If we were the censor, we would have the government do it (which represents us). Facebook's opinion of what they perceive to be morally dubious does not represent anyone but facebook themselves.


> If we were the censor, we would have the government do it (which represents us).

Well sort of. We can't legally, right? The constitution prevents that. If Facebook is simply censoring the things that consumers ask it to, it is absolutely serving itself (in a profit driven way), but it isn't asserting Facebook's morals. It's asserting something more like "American consumer morals".


Facebook clients are not individual, they're ad-centric. Facebook is serving what it believes to be advertisers' interest, which may not align with most people.

Plus, the reason we can't legally is because we agree it shouldn't be done.


> Facebook clients are not individual, they're ad-centric. Facebook is serving what it believes to be advertisers' interest, which may not align with most people.
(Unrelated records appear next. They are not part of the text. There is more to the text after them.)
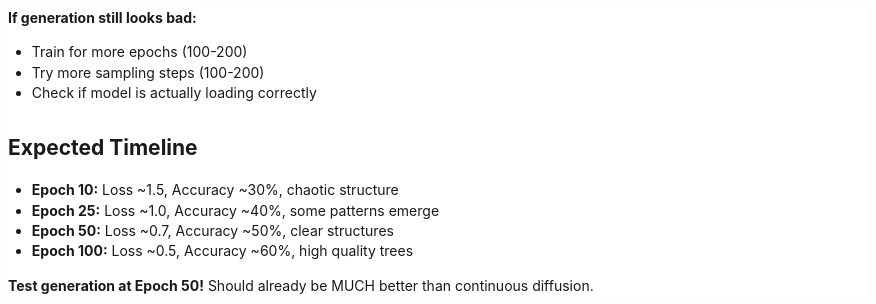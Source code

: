 **If generation still looks bad:**
- Train for more epochs (100-200)
- Try more sampling steps (100-200)
- Check if model is actually loading correctly

## Expected Timeline

- **Epoch 10:** Loss ~1.5, Accuracy ~30%, chaotic structure
- **Epoch 25:** Loss ~1.0, Accuracy ~40%, some patterns emerge
- **Epoch 50:** Loss ~0.7, Accuracy ~50%, clear structures
- **Epoch 100:** Loss ~0.5, Accuracy ~60%, high quality trees

**Test generation at Epoch 50!** Should already be MUCH better than continuous diffusion.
But this still ultimately consumer morals, since it's about content that advertisers don't want to be associated with because that content will reflect badly on them in they eyes of the consumer.

> Plus, the reason we can't legally is because we agree it shouldn't be done.

We (generally) agree that the government shouldn't engage in censorship, yes. The claim that individuals and groups should not be able to themselves moderate the stuff that appears on their websites is a much more controversial claim.